三十九日目
朝、外に出ると当たり前のように第三王子の隣に第八王女がいた。凄く眠そうに目を擦っていて、俺の姿を確認するや否や「早すぎるのよ! もっと遅くにしなさい!」って怒られた。理不尽ここに際まれり。
なんか、今日から第八王女も付き合うらしい。とは言っても、もちろん彼女は走らない。だから、正しくは第三王子の付き添いとでもいったところ。
第八王女が加わったことを除けば別段何か大きく変わったことはない。
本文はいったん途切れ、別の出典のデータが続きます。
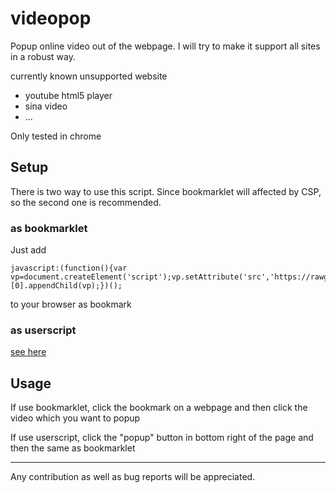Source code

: videopop
========
Popup online video out of the webpage. I will try to make it support all sites in a robust way.

currently known unsupported website
- youtube html5 player
- sina video
- ...

Only tested in chrome

## Setup
There is two way to use this script. Since bookmarklet will affected by CSP, so the second one is recommended.
### as bookmarklet
Just add 
```
javascript:(function(){var vp=document.createElement('script');vp.setAttribute('src','https://rawgit.com/archion/videopop/master/videopop.js');document.getElementsByTagName('head')[0].appendChild(vp);})();
```
to your browser as bookmark
### as userscript
[see here](https://greasyfork.org/scripts/4218-popup-video)

## Usage
If use bookmarklet, click the bookmark on a webpage and then click the video which you want to popup

If use userscript, click the "popup" button in bottom right of the page and then the same as bookmarklet

---
Any contribution as well as bug reports will be appreciated.  

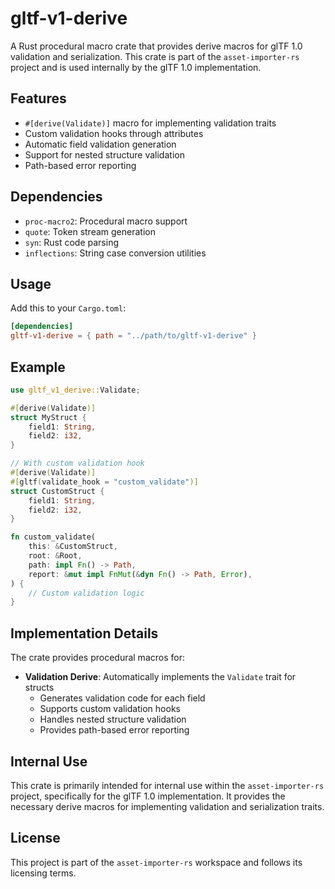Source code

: # gltf-v1-derive

A Rust procedural macro crate that provides derive macros for glTF 1.0 validation and serialization. This crate is part of the `asset-importer-rs` project and is used internally by the glTF 1.0 implementation.

## Features

- `#[derive(Validate)]` macro for implementing validation traits
- Custom validation hooks through attributes
- Automatic field validation generation
- Support for nested structure validation
- Path-based error reporting

## Dependencies

- `proc-macro2`: Procedural macro support
- `quote`: Token stream generation
- `syn`: Rust code parsing
- `inflections`: String case conversion utilities

## Usage

Add this to your `Cargo.toml`:

```toml
[dependencies]
gltf-v1-derive = { path = "../path/to/gltf-v1-derive" }
```

## Example

```rust
use gltf_v1_derive::Validate;

#[derive(Validate)]
struct MyStruct {
    field1: String,
    field2: i32,
}

// With custom validation hook
#[derive(Validate)]
#[gltf(validate_hook = "custom_validate")]
struct CustomStruct {
    field1: String,
    field2: i32,
}

fn custom_validate(
    this: &CustomStruct,
    root: &Root,
    path: impl Fn() -> Path,
    report: &mut impl FnMut(&dyn Fn() -> Path, Error),
) {
    // Custom validation logic
}
```

## Implementation Details

The crate provides procedural macros for:

- **Validation Derive**: Automatically implements the `Validate` trait for structs
  - Generates validation code for each field
  - Supports custom validation hooks
  - Handles nested structure validation
  - Provides path-based error reporting

## Internal Use

This crate is primarily intended for internal use within the `asset-importer-rs` project, specifically for the glTF 1.0 implementation. It provides the necessary derive macros for implementing validation and serialization traits.

## License

This project is part of the `asset-importer-rs` workspace and follows its licensing terms.
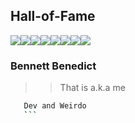 ## Hall-of-Fame
 [![](https://sourcerer.io/fame/BaharaJr/BaharaJr/baharajr/images/0)](https://sourcerer.io/fame/BaharaJr/BaharaJr/baharajr/links/0)[![](https://sourcerer.io/fame/BaharaJr/BaharaJr/baharajr/images/1)](https://sourcerer.io/fame/BaharaJr/BaharaJr/baharajr/links/1)[![](https://sourcerer.io/fame/BaharaJr/BaharaJr/baharajr/images/2)](https://sourcerer.io/fame/BaharaJr/BaharaJr/baharajr/links/2)[![](https://sourcerer.io/fame/BaharaJr/BaharaJr/baharajr/images/3)](https://sourcerer.io/fame/BaharaJr/BaharaJr/baharajr/links/3)[![](https://sourcerer.io/fame/BaharaJr/BaharaJr/baharajr/images/4)](https://sourcerer.io/fame/BaharaJr/BaharaJr/baharajr/links/4)[![](https://sourcerer.io/fame/BaharaJr/BaharaJr/baharajr/images/5)](https://sourcerer.io/fame/BaharaJr/BaharaJr/baharajr/links/5)[![](https://sourcerer.io/fame/BaharaJr/BaharaJr/baharajr/images/6)](https://sourcerer.io/fame/BaharaJr/BaharaJr/baharajr/links/6)[![](https://sourcerer.io/fame/BaharaJr/BaharaJr/baharajr/images/7)](https://sourcerer.io/fame/BaharaJr/BaharaJr/baharajr/links/7)

### Bennett Benedict
 >> That is a.k.a me

 ```bash
    Dev and Weirdo
    ```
落ちてしまった体力は戻らなくて今日もランニングが苦しかったし、川を乗り越えることもできなかった。どうにもバランス感覚に難がありそうなのでその辺を鍛えてみようかなんて思いつきが一つ増えたくらいのこと。
何も変わったことはない。
変わったことはなかったけど、代わりにちょっとした発見はあった。
夕方からは室内で勉強だったのだけど、一冊読み終えてふと隣を見ると、第三王子も第八王女も本を枕にして寝ていた。知っていたのに、兄妹だなぁなんてまるで中身のないことを思ってしまった。
髪の色とか、顔の造形とか、たしかに似ている部分はあるのだけど、そういうふとした瞬間に出てくるものが似ているのはきっと普段から一緒にいる時間が多いんだろうなぁなんてほんわかしたことを思って窓の外を覗き込むと幼なじみ達が今日も元気に暴れていた。
……俺達も幼なじみとしてかなり長い時間一緒に過ごしてきたわけだけど、少なくとも俺はあいつらには全然似てないな。なんなら一緒にしないで欲しいまである。